Much of Fred’s work was performed in collaboration with Jack Webster, also Biological Sciences faculty at VT, through the Coweeta Long Term Ecological Research site, at which he and Webster were both long-term PIs. As an instructor, Fred inspired generations of students in Freshwater Biology, Ecology, and Field and Laboratory Ecology for many years. He was also mentor to a large number of graduate students, many of whom have transitioned into successful careers of their own, including, but not limited to Eric Sokol, Chris Burcher, Kevin Simon, Ryan Sponseller, and Bob Sinsabaugh. Benfield is also a well-known and respected figure in the international Society for Freshwater Science (formerly the North American Benthological Society) where he has been editor and chief of the journal, received the Distinguished Service Award (2012), and served as society president.
One of Benfield’s most enduring legacies is as co-founder, along with Jack Webster, of the Virginia Tech Stream Team, an internationally recognized influencer in aquatic ecology. What began as simple research meetings between their two labs has evolved into a research group that now contains the labs of 6 Principal Investigators at Virginia Tech. While Benfield and Webster are both retired, they still often attend weekly Stream Team meetings where they often provide invaluable historical perspective on science, Virginia Tech, and life in general.
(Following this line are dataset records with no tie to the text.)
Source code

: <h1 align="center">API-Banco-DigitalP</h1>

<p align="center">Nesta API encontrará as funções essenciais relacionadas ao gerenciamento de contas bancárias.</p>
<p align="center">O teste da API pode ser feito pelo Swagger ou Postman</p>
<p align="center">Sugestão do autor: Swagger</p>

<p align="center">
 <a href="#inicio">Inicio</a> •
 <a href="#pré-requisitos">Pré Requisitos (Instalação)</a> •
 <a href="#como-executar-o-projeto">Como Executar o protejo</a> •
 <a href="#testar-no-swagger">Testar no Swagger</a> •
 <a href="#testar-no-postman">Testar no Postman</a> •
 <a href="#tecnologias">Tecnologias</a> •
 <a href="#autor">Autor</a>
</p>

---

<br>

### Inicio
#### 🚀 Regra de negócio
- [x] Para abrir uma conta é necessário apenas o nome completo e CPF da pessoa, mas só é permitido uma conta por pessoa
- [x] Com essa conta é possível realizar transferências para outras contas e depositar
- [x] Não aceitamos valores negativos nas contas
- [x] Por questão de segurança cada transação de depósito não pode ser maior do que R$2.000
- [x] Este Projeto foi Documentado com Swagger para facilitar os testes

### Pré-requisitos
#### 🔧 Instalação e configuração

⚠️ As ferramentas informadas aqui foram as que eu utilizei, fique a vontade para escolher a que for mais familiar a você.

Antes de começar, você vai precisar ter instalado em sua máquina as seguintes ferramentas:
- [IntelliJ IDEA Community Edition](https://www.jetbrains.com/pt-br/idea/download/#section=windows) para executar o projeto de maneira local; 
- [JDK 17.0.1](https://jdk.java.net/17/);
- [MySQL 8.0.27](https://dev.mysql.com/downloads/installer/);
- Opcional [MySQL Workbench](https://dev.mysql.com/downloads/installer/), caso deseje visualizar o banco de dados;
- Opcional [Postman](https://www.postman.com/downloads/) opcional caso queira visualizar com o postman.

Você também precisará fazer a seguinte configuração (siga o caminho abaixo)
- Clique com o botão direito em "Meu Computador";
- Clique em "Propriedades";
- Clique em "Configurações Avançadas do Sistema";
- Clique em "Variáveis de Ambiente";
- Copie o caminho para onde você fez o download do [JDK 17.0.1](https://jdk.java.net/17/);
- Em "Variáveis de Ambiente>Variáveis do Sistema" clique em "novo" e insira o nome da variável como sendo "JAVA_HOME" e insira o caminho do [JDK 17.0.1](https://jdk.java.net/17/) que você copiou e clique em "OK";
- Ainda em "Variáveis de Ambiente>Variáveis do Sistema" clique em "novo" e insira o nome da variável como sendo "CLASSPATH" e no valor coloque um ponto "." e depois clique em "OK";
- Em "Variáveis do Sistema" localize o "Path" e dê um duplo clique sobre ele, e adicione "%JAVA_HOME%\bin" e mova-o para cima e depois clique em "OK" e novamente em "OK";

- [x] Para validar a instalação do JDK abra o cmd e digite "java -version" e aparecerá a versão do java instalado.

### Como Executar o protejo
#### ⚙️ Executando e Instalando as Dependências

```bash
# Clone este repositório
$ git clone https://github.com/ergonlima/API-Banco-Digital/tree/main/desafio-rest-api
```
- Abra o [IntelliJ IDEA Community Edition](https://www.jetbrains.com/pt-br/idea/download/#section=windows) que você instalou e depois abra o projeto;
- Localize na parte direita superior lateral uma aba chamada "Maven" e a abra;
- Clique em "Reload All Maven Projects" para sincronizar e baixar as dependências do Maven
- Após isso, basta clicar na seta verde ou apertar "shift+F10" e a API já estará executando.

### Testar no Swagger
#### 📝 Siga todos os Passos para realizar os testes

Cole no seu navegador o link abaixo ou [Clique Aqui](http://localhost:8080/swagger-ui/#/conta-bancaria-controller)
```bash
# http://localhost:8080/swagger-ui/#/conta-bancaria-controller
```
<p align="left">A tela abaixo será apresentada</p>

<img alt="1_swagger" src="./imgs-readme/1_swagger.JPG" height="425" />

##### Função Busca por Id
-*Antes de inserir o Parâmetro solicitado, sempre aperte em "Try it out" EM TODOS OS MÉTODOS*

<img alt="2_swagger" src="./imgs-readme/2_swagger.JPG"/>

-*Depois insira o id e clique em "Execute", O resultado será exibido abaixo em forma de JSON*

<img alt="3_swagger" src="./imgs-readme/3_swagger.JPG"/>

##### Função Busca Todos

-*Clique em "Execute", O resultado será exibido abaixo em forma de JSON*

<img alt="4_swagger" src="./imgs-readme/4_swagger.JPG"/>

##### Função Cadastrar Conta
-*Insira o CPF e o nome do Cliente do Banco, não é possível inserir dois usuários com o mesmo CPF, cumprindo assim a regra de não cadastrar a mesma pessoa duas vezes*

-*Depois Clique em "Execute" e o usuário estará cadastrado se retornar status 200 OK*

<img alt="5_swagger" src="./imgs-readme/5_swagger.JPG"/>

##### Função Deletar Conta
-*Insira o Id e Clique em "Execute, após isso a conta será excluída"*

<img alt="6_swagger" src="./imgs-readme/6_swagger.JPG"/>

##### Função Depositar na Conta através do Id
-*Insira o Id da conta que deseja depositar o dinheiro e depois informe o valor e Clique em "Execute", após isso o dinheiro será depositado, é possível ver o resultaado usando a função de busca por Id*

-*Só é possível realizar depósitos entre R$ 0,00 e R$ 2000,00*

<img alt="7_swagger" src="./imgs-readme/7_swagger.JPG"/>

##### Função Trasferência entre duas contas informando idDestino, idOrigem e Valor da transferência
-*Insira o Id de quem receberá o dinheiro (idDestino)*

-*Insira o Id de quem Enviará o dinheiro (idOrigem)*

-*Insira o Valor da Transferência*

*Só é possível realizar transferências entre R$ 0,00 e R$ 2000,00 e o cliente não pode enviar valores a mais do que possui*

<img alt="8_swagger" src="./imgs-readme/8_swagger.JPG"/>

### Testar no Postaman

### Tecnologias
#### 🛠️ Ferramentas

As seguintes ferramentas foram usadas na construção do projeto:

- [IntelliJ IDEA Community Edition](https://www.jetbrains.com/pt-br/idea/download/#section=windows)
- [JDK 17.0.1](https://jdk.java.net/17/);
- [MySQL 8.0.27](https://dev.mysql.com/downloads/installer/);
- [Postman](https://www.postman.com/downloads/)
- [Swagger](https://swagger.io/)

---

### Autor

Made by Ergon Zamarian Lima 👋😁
However, to limit Fred Benfield’s contributions to strictly science and instruction would be to do him a disservice. He is a personality, a character, and a great mentor to all. And not just students. GCC affiliate Bryan Brown noted that Benfield was his faculty mentor when he was junior faculty and Benfield has served as mentor for numerous other faculty in both formal and informal capacities.
He is also a long-time member of the VT NBA (Noontime Basketball Association) where he is infamous for his running one-footed jump shot, pointy elbows, and a gruff exterior behind which hides one of the kindest and most generous souls to grace the courts at War Memorial. He is also a popular figure in the Society for Freshwater Science, and at annual meetings, most evenings he can be found participating in the SFS Jam, along with assorted banjos, bagpipes, vocals, and kazoos.
Working with Fred reminds everyone that you need to get outside if you hope to glean any ecological understanding of the world; knowing a system requires us to be out in it, to learn natural history, and doing that requires time. Sometimes it is easy to think that time spent in the field is a luxury, minutes stolen from writing grant proposals, but actually, it is essential to all we do as ecologists. So in honor of Fred’s retirement, please take a moment to go for a walk, to learn the trees in your neighborhood, to flip over a rock and see what is there. Spend your time doing something that matters to you, and thank those that helped you get where you are today. Thank you, Fred!